They laughed at that and gave me a round of silent applause. Then Lou, the grumpy guy, turned to Jane, of the fun couple, and said, “Life is full of surprises, isn’t it?”
Her only answer was a smile.
Encouraged by her smile, Lou asked, “Can you imagine being someone else?”
“To tell you the truth,” she said, leaning closer to him and whispering, although he was the only person in the room who didn’t know her secret, “I’m pretending to be someone else right now.”
“Are you?” asked Lou, raising his eyebrows as he asked.
“Yes,” she said, nodding as she answered.
“Puts a little spice in the marriage to get away from ourselves now and then,” said Dick. “Run away to someplace away from it all and become a couple of people we don’t know.”
“Well, let me tell you something,” said Lou, glancing quickly from side to side as if checking to see that he wouldn’t be overheard. “You had me completely fooled.” The three of them laughed at this, but I saw Dick and Jane exchange a questioning glance, as if they wondered whether they ought to be laughing at a joke that might have been made at their expense.
Lou wandered over to the bar. Because Small’s no longer employed a bartender, a card on the bar said “Bartender temporarily out of order. Please serve yourself.” It was supposed to be amusing. Lou read the card, did not laugh, stepped behind the bar, and poured himself a cognac. He invited Dick and Jane to join him, but they declined, put their heads together for a moment, and then approached me, hesitantly, looking embarrassed, as if they felt that they ought to say something about my reading before they retired to their room, as if they felt that it would be both impolite and terribly obvious if they just ran from the lounge and dashed up the stairs to their room (where, I suspected, their thoughts had already preceded them and were tumbling amorously under the comforter). “Thank you,” they said, nearly simultaneously, and then again, for good measure, “Thank you,” before they turned and ran from the lounge and up the stairs to catch up to their thoughts.

THE WIND began to rattle the shutters, and a heavy rain began to fall. Albertine and I battened the hatches and took to our bed. On the edge of sleep, I urged my thoughts backward, back to my own back yard, where I lay supine, looking at the stars on a summer night, looking back in time as far as starlight could take me — and a drop of water fell on my forehead.
“What’s that?” asked Albertine.
Another drop.
“What’s what?” I asked.
“That sound.”
“Sound?” Splat. “You mean that sound?”
“The roof is leaking, isn’t it?” she said, and she sighed.
“There’s nothing we can do about it tonight,” I said, hoping that she would agree.
“Are you sure? Couldn’t you put a tarp over it or something?”
“The wind would blow it off the roof. In fact, the wind would probably blow me off the roof. You’d see me flying past the window, holding on to the tarp, headed for the open ocean.”
“Okay. Forget it.”
“Remember the night the library ceiling fell down?” I asked.
“I remember,” she said, “but I’m not going to get nostalgic about it.”

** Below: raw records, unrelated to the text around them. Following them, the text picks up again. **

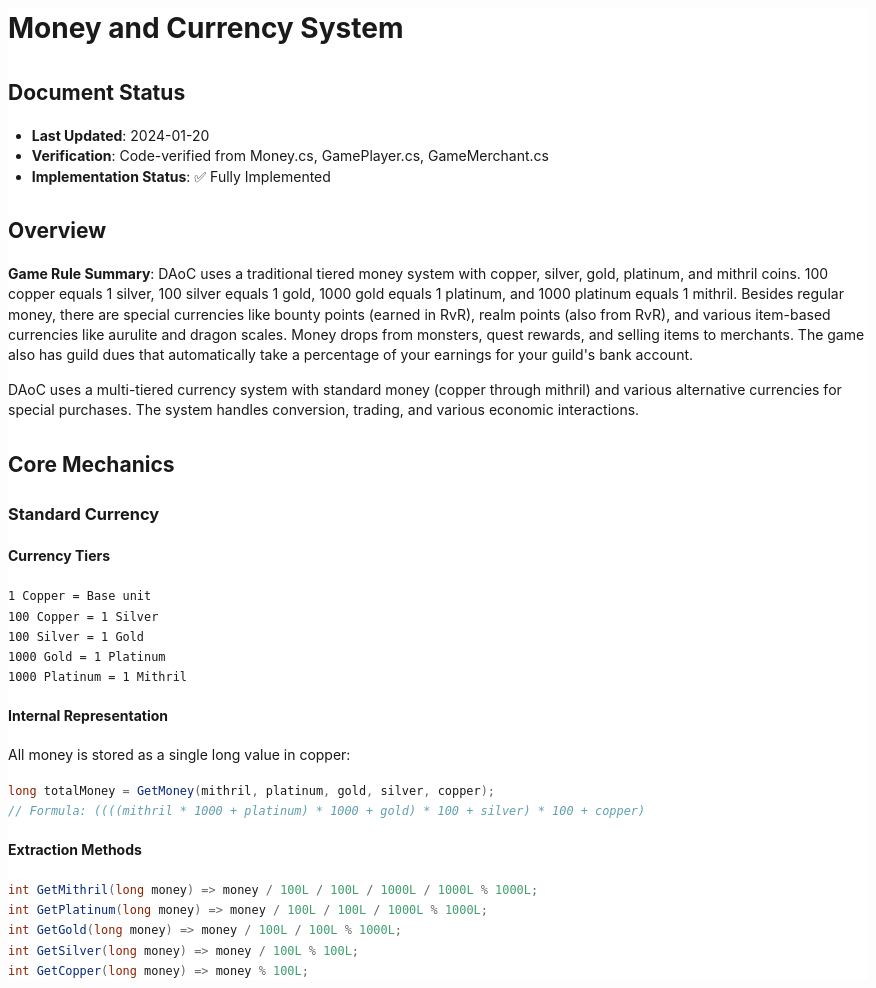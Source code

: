 # Money and Currency System

## Document Status
- **Last Updated**: 2024-01-20
- **Verification**: Code-verified from Money.cs, GamePlayer.cs, GameMerchant.cs
- **Implementation Status**: ✅ Fully Implemented

## Overview

**Game Rule Summary**: DAoC uses a traditional tiered money system with copper, silver, gold, platinum, and mithril coins. 100 copper equals 1 silver, 100 silver equals 1 gold, 1000 gold equals 1 platinum, and 1000 platinum equals 1 mithril. Besides regular money, there are special currencies like bounty points (earned in RvR), realm points (also from RvR), and various item-based currencies like aurulite and dragon scales. Money drops from monsters, quest rewards, and selling items to merchants. The game also has guild dues that automatically take a percentage of your earnings for your guild's bank account.

DAoC uses a multi-tiered currency system with standard money (copper through mithril) and various alternative currencies for special purchases. The system handles conversion, trading, and various economic interactions.

## Core Mechanics

### Standard Currency

#### Currency Tiers
```
1 Copper = Base unit
100 Copper = 1 Silver
100 Silver = 1 Gold
1000 Gold = 1 Platinum
1000 Platinum = 1 Mithril
```

#### Internal Representation
All money is stored as a single long value in copper:
```csharp
long totalMoney = GetMoney(mithril, platinum, gold, silver, copper);
// Formula: ((((mithril * 1000 + platinum) * 1000 + gold) * 100 + silver) * 100 + copper)
```

#### Extraction Methods
```csharp
int GetMithril(long money) => money / 100L / 100L / 1000L / 1000L % 1000L;
int GetPlatinum(long money) => money / 100L / 100L / 1000L % 1000L;
int GetGold(long money) => money / 100L / 100L % 1000L;
int GetSilver(long money) => money / 100L % 100L;
int GetCopper(long money) => money % 100L;
```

“Are you saying I’m getting nostalgic about it?”
“Yes. You’ve got that tone.”
“Tone? What tone?”
“That poignant tone that you use when you start exploring any memory older than a week and a half — any memory, good or bad. It really is a kind of homesickness, because you’re in love with the past, in love the way other people are in love with the places that they think of as home, and maybe that’s because the past really is your proper home. Maybe you don’t belong here. You shouldn’t be here now. You’d rather be there then.”
“I just wanted to make the point that problems come and go.”
“Lately, they come but they do not go. The roof is leaking, the boiler is — is — cantankerous, we’re completely broke — ”
“Actually, we’re broker than that. We — ”
“It’s not funny, Peter,” she said, and there was a weariness in her voice that made me feel that she was right. “Everything is falling apart, and we can’t afford to fix anything. The more things fall apart, the fewer guests we get — the fewer guests we get, the less money we have — the less money we have, the more we go into debt — the more we go into debt, the less we can afford to keep the place up — ”
“Okay, I get it. Enough.”
Silence.
“I’m sorry,” I said. “I’m sorry I brought you here. I’m sorry I got you into this.”
Silence.
“In the morning,” I said, “we’ll put the place on the market.”
I waited for her to say something, but she didn’t say a thing. In a while she began to breathe evenly, and when I turned toward her, I saw that she was contentedly asleep, and smiling. I moved closer to her, away from the leak, and I pulled the quilt over my head to hide myself from the dripping present.

[to be continued]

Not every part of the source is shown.